▸ Task objective: Go through the records, and copy each line in which the string "Windows" is present.

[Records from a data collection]
= = = =
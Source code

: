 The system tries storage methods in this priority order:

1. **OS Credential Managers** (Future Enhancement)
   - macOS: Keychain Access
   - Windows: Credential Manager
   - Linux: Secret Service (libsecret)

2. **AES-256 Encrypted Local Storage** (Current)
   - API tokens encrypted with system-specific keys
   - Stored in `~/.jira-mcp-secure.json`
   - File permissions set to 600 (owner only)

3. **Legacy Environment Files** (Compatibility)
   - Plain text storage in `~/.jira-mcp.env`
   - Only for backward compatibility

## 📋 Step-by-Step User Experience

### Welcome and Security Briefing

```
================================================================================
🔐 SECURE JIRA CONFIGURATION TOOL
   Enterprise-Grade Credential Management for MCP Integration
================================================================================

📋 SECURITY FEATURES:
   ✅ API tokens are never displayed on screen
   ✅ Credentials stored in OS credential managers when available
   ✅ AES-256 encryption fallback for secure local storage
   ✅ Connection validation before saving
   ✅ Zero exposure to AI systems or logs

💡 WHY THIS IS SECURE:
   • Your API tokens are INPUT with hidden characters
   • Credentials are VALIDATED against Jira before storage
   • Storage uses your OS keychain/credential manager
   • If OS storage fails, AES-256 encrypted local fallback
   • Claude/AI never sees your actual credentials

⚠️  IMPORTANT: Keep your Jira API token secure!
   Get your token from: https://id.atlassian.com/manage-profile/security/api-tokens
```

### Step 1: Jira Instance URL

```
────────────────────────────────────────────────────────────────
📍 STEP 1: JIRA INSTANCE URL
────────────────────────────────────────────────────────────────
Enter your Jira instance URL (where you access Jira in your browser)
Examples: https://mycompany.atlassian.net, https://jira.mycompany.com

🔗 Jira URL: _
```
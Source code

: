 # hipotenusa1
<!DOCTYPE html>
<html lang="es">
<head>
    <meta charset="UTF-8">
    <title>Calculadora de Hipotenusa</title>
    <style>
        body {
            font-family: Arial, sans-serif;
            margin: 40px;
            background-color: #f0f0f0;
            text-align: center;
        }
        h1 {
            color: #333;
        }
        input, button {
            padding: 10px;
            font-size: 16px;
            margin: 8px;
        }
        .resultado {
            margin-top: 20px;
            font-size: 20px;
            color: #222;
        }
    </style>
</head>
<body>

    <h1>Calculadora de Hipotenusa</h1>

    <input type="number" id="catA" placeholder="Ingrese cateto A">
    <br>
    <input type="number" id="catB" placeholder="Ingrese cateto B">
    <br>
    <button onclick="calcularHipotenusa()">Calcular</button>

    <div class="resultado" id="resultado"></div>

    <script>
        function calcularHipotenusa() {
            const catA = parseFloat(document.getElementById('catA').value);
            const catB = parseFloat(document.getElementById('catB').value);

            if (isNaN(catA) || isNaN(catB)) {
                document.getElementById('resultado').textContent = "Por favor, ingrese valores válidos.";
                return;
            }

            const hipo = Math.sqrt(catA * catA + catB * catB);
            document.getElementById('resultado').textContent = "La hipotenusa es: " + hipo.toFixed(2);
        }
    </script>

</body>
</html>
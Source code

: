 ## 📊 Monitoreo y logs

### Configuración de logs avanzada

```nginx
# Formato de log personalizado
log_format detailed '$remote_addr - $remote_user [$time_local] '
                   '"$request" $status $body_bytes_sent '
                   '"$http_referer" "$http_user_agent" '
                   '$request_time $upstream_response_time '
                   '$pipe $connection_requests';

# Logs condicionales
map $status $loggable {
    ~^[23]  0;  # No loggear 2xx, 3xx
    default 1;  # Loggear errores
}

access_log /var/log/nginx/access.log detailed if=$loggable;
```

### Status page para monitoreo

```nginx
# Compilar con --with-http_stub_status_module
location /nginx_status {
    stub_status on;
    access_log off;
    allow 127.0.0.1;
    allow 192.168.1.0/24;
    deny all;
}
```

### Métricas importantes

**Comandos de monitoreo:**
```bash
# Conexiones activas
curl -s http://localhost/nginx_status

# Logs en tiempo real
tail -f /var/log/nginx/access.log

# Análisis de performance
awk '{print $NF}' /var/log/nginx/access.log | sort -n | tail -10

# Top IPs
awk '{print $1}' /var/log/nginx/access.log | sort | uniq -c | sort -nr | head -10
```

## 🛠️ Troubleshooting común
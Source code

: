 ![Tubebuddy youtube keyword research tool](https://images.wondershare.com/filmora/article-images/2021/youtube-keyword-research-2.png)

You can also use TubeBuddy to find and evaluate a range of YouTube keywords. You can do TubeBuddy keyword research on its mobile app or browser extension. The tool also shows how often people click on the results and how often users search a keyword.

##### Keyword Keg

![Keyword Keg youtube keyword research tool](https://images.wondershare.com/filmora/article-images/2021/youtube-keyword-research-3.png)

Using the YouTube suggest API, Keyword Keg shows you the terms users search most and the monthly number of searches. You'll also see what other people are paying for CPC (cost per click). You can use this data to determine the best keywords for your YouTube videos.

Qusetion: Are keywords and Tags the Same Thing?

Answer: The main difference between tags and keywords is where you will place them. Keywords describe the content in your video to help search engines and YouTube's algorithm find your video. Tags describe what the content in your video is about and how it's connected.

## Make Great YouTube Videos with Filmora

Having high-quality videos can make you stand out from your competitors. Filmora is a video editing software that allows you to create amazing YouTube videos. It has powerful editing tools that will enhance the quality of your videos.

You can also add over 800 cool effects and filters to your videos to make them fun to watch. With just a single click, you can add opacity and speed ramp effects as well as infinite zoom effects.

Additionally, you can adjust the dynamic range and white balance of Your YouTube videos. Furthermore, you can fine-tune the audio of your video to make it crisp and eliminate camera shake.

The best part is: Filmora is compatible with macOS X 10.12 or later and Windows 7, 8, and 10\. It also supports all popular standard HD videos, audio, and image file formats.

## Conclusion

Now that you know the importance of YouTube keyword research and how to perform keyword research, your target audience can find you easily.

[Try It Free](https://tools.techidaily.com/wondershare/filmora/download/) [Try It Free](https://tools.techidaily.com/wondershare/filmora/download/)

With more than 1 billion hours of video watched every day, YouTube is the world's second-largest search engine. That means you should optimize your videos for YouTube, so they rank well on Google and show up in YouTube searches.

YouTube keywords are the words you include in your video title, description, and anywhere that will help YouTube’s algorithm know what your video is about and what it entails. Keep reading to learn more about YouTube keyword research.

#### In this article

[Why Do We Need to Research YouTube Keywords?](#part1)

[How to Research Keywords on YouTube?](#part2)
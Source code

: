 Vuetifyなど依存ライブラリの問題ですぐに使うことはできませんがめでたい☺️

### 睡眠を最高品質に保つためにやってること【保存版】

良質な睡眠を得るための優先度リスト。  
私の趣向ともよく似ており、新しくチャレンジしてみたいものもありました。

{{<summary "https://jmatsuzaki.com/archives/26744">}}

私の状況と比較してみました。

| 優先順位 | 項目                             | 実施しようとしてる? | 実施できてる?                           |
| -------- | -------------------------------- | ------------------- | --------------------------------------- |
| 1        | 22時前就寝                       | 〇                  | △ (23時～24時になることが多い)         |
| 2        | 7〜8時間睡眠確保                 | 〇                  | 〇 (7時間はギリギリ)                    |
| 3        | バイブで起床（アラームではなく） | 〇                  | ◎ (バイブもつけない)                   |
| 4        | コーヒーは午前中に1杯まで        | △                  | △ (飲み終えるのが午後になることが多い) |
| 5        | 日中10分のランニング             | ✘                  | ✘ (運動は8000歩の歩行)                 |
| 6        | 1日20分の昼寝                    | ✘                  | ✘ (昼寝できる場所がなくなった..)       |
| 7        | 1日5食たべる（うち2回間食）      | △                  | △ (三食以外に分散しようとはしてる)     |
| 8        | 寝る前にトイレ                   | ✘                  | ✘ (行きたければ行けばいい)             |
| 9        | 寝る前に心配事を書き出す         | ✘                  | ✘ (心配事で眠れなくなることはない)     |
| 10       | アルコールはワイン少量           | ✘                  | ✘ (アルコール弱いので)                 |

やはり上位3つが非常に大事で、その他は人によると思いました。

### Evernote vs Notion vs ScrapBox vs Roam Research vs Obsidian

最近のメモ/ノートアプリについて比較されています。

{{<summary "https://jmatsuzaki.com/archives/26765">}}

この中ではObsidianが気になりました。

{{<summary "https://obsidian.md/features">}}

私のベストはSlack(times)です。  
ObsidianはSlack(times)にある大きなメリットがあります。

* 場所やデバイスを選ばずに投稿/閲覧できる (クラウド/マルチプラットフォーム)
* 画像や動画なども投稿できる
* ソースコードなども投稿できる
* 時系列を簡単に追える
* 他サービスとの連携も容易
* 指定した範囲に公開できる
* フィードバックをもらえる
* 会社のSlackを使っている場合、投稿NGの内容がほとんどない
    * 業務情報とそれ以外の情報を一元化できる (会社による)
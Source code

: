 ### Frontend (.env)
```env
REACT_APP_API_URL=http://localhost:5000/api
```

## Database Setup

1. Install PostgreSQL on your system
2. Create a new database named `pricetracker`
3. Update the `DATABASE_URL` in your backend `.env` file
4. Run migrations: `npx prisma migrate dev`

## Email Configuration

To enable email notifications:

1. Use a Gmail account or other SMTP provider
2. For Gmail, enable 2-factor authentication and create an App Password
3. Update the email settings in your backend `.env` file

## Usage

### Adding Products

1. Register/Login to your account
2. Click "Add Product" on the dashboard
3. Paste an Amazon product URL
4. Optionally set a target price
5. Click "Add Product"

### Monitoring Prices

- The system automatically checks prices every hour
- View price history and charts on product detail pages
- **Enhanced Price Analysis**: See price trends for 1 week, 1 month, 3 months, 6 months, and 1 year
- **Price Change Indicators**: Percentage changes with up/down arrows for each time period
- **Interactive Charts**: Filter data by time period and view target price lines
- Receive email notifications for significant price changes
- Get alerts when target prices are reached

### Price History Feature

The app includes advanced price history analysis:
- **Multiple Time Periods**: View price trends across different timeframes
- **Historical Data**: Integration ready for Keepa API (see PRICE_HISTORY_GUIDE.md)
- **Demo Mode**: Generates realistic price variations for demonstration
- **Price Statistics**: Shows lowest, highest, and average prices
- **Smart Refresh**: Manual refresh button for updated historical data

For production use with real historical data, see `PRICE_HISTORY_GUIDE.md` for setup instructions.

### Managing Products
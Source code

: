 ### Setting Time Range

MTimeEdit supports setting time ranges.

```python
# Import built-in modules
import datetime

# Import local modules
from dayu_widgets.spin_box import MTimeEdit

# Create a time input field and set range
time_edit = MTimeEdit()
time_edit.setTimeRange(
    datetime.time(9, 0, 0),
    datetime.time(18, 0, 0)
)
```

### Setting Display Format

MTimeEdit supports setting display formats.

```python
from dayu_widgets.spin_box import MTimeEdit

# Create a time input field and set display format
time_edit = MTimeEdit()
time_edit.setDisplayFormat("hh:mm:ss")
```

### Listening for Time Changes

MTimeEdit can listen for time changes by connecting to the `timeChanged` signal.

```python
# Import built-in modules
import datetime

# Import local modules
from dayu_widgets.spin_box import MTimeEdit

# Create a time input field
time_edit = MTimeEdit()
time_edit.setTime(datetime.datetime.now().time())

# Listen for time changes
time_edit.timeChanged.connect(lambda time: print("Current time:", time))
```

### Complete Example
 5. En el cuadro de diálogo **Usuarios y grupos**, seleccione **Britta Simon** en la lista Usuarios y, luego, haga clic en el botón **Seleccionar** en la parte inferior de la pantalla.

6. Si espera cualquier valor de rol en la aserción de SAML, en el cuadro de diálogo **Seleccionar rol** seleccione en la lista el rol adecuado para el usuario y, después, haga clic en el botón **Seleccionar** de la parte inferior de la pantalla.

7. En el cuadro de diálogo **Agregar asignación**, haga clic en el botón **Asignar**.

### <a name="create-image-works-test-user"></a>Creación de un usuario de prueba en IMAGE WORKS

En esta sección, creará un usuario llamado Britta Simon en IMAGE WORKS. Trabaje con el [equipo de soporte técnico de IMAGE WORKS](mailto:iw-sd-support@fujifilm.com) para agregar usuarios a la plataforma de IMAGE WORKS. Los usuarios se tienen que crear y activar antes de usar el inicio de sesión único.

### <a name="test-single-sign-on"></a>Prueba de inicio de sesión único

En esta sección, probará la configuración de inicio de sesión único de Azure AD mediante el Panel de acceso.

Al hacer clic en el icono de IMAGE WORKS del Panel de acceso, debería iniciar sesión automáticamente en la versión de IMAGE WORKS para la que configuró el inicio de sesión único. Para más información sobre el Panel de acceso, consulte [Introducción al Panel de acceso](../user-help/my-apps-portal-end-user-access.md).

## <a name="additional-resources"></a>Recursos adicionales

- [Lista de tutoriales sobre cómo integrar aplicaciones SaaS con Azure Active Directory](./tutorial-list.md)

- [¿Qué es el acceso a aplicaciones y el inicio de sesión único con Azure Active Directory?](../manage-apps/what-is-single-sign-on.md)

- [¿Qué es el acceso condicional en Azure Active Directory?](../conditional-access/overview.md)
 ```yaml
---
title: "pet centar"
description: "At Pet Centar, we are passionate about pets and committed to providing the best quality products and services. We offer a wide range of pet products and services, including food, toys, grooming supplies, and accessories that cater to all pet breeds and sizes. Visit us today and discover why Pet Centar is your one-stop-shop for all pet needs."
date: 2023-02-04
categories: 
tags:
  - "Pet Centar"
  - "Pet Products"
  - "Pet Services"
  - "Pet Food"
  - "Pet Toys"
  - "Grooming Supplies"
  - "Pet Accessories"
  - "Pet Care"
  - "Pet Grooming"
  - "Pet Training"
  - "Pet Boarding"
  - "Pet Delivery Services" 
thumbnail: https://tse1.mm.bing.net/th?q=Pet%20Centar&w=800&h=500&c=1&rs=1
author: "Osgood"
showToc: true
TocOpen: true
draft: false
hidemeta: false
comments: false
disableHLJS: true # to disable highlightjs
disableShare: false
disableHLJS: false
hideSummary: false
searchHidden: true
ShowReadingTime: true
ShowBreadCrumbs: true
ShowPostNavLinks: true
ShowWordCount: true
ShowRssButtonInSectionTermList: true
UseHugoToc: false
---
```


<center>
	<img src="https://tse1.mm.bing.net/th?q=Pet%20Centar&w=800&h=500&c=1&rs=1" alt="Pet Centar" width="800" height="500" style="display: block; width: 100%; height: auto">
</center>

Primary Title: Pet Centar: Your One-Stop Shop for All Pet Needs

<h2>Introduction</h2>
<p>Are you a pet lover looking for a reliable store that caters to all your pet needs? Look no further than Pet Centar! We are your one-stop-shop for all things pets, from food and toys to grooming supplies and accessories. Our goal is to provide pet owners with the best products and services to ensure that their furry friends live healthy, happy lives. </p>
= = = =
▸ Solution to this problem:
   - Windows: Credential Manager
The best part is: Filmora is compatible with macOS X 10.12 or later and Windows 7, 8, and 10\. It also supports all popular standard HD videos, audio, and image file formats.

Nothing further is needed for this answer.